Prix du jury au festival de Venise de 1996, ce film met en scène les mêmes acteurs dans différentes époques, incarnant divers personnages. Par ce biais, le réalisateur a voulu mettre en évidence le fait que tout ce que nous vivons aujourd’hui existait déjà auparavant et depuis longtemps.
Présenté comme un film optimiste, il démontre que la période actuelle n’est pas spécifiquement noire. La barbarie au travers des siècles sert de toile de fond au film. De la Renaissance et ses séances d’inquisition au Paris de nos jours où se vautrent dans le luxe des profiteurs georgiens et russes enrichis grâce au trafic d’armes, en passant par la révolution russe et des vagabonds essuyant des tirs de snipers à Sarajevo… il jongle avec les époques comme avec les acteurs.

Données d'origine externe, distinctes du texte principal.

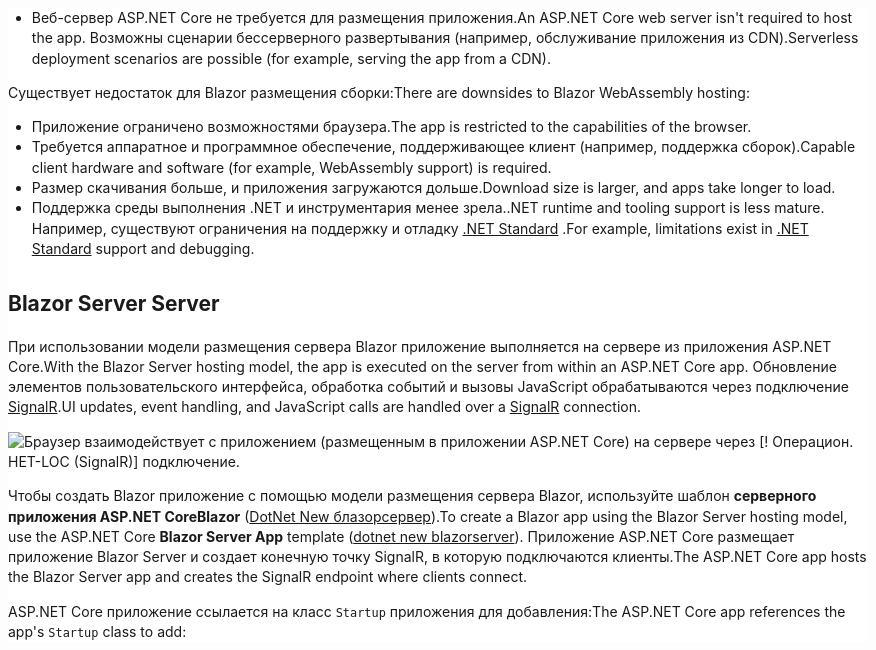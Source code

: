 * <span data-ttu-id="c93c1-127">Веб-сервер ASP.NET Core не требуется для размещения приложения.</span><span class="sxs-lookup"><span data-stu-id="c93c1-127">An ASP.NET Core web server isn't required to host the app.</span></span> <span data-ttu-id="c93c1-128">Возможны сценарии бессерверного развертывания (например, обслуживание приложения из CDN).</span><span class="sxs-lookup"><span data-stu-id="c93c1-128">Serverless deployment scenarios are possible (for example, serving the app from a CDN).</span></span>

<span data-ttu-id="c93c1-129">Существует недостаток для Blazor размещения сборки:</span><span class="sxs-lookup"><span data-stu-id="c93c1-129">There are downsides to Blazor WebAssembly hosting:</span></span>

* <span data-ttu-id="c93c1-130">Приложение ограничено возможностями браузера.</span><span class="sxs-lookup"><span data-stu-id="c93c1-130">The app is restricted to the capabilities of the browser.</span></span>
* <span data-ttu-id="c93c1-131">Требуется аппаратное и программное обеспечение, поддерживающее клиент (например, поддержка сборок).</span><span class="sxs-lookup"><span data-stu-id="c93c1-131">Capable client hardware and software (for example, WebAssembly support) is required.</span></span>
* <span data-ttu-id="c93c1-132">Размер скачивания больше, и приложения загружаются дольше.</span><span class="sxs-lookup"><span data-stu-id="c93c1-132">Download size is larger, and apps take longer to load.</span></span>
* <span data-ttu-id="c93c1-133">Поддержка среды выполнения .NET и инструментария менее зрела.</span><span class="sxs-lookup"><span data-stu-id="c93c1-133">.NET runtime and tooling support is less mature.</span></span> <span data-ttu-id="c93c1-134">Например, существуют ограничения на поддержку и отладку [.NET Standard](/dotnet/standard/net-standard) .</span><span class="sxs-lookup"><span data-stu-id="c93c1-134">For example, limitations exist in [.NET Standard](/dotnet/standard/net-standard) support and debugging.</span></span>

## <a name="opno-locblazor-server"></a>Blazor<span data-ttu-id="c93c1-135"> Server</span><span class="sxs-lookup"><span data-stu-id="c93c1-135"> Server</span></span>

<span data-ttu-id="c93c1-136">При использовании модели размещения сервера Blazor приложение выполняется на сервере из приложения ASP.NET Core.</span><span class="sxs-lookup"><span data-stu-id="c93c1-136">With the Blazor Server hosting model, the app is executed on the server from within an ASP.NET Core app.</span></span> <span data-ttu-id="c93c1-137">Обновление элементов пользовательского интерфейса, обработка событий и вызовы JavaScript обрабатываются через подключение [SignalR](xref:signalr/introduction).</span><span class="sxs-lookup"><span data-stu-id="c93c1-137">UI updates, event handling, and JavaScript calls are handled over a [SignalR](xref:signalr/introduction) connection.</span></span>

![Браузер взаимодействует с приложением (размещенным в приложении ASP.NET Core) на сервере через [! Операцион. НЕТ-LOC (SignalR)] подключение.](hosting-models/_static/blazor-server.png)

<span data-ttu-id="c93c1-139">Чтобы создать Blazor приложение с помощью модели размещения сервера Blazor, используйте шаблон **серверного приложения ASP.NET CoreBlazor** ([DotNet New блазорсервер](/dotnet/core/tools/dotnet-new)).</span><span class="sxs-lookup"><span data-stu-id="c93c1-139">To create a Blazor app using the Blazor Server hosting model, use the ASP.NET Core **Blazor Server App** template ([dotnet new blazorserver](/dotnet/core/tools/dotnet-new)).</span></span> <span data-ttu-id="c93c1-140">Приложение ASP.NET Core размещает приложение Blazor Server и создает конечную точку SignalR, в которую подключаются клиенты.</span><span class="sxs-lookup"><span data-stu-id="c93c1-140">The ASP.NET Core app hosts the Blazor Server app and creates the SignalR endpoint where clients connect.</span></span>

<span data-ttu-id="c93c1-141">ASP.NET Core приложение ссылается на класс `Startup` приложения для добавления:</span><span class="sxs-lookup"><span data-stu-id="c93c1-141">The ASP.NET Core app references the app's `Startup` class to add:</span></span>
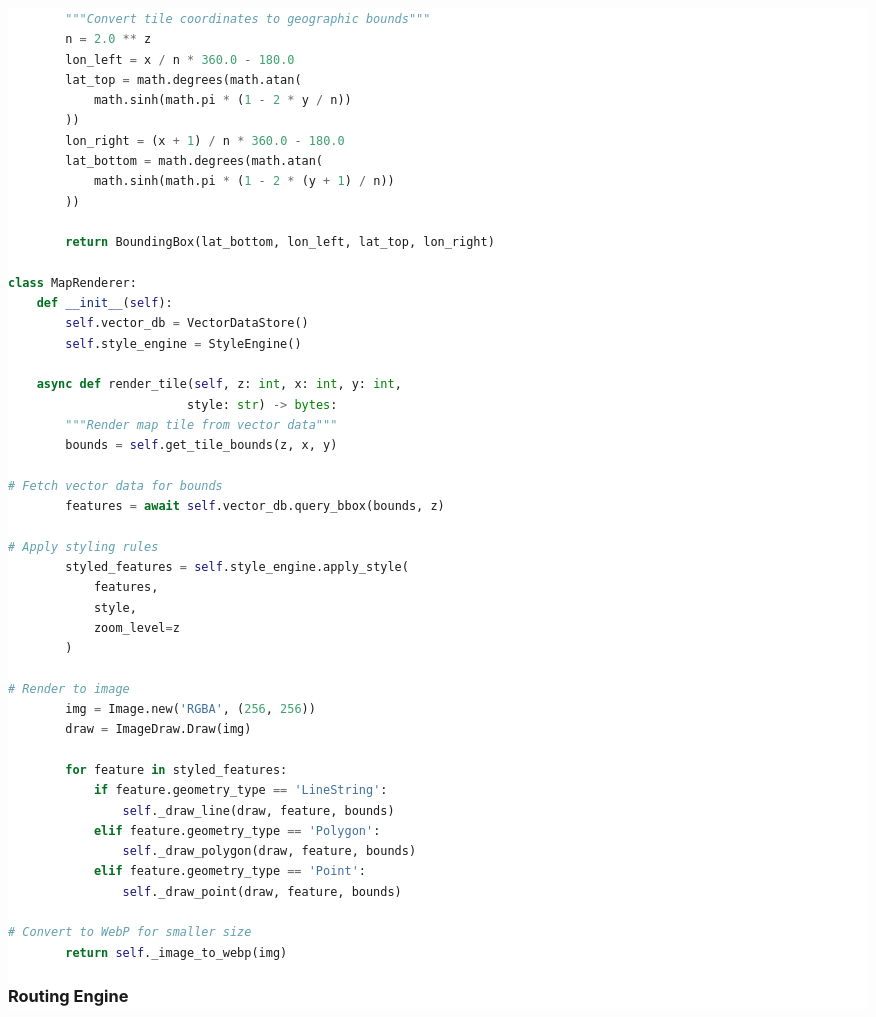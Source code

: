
 ```python
        """Convert tile coordinates to geographic bounds"""
        n = 2.0 ** z
        lon_left = x / n * 360.0 - 180.0
        lat_top = math.degrees(math.atan(
            math.sinh(math.pi * (1 - 2 * y / n))
        ))
        lon_right = (x + 1) / n * 360.0 - 180.0
        lat_bottom = math.degrees(math.atan(
            math.sinh(math.pi * (1 - 2 * (y + 1) / n))
        ))
        
        return BoundingBox(lat_bottom, lon_left, lat_top, lon_right)

class MapRenderer:
    def __init__(self):
        self.vector_db = VectorDataStore()
        self.style_engine = StyleEngine()
        
    async def render_tile(self, z: int, x: int, y: int, 
                         style: str) -> bytes:
        """Render map tile from vector data"""
        bounds = self.get_tile_bounds(z, x, y)
        
# Fetch vector data for bounds
        features = await self.vector_db.query_bbox(bounds, z)
        
# Apply styling rules
        styled_features = self.style_engine.apply_style(
            features, 
            style, 
            zoom_level=z
        )
        
# Render to image
        img = Image.new('RGBA', (256, 256))
        draw = ImageDraw.Draw(img)
        
        for feature in styled_features:
            if feature.geometry_type == 'LineString':
                self._draw_line(draw, feature, bounds)
            elif feature.geometry_type == 'Polygon':
                self._draw_polygon(draw, feature, bounds)
            elif feature.geometry_type == 'Point':
                self._draw_point(draw, feature, bounds)
                
# Convert to WebP for smaller size
        return self._image_to_webp(img)
```

### Routing Engine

Otar découpe son film sans se soucier du qu’en dira-t-on. Il passe d’une scène à l’autre, y retourne, fait un bond en avant pour achever ses tranches de vies toutes articulées autour d’un même thème: pouvoir rire des saloperies qui nous entourent tout en gardant une lueur d’espoir dans nos coeurs. Ses acteurs passent du rôle de salaud notoire à celui de clodo anonyme ou de femme de sultan à celui de secrétaire de mafieux. L’orchestration déstabilisante de Iosseliani fera perdre le fil à bien des spectateurs de même que son humour. De prime abord peu ou pas accessible, on se devra de vouloir, à défaut de pouvoir, aller le chercher. Cette démarche du spectateur ne sera pas souvent récompensée tant le décalage culturel se fait sentir.
Cette fiction sur les années soviétiques et ce qu’il en résulte est loin d’être inintéressante, le tout étant de s’accrocher au wagon et de ne pas le lâcher!
P.S.: Pourquoi BRIGANDS CHAPITRE VII? Parce que, c’est le septième long métrage de fiction d’Otar Iosseliani et peut-être clôt-il le cycle thématique qui lui est cher: l’éventail des saloperies humaines.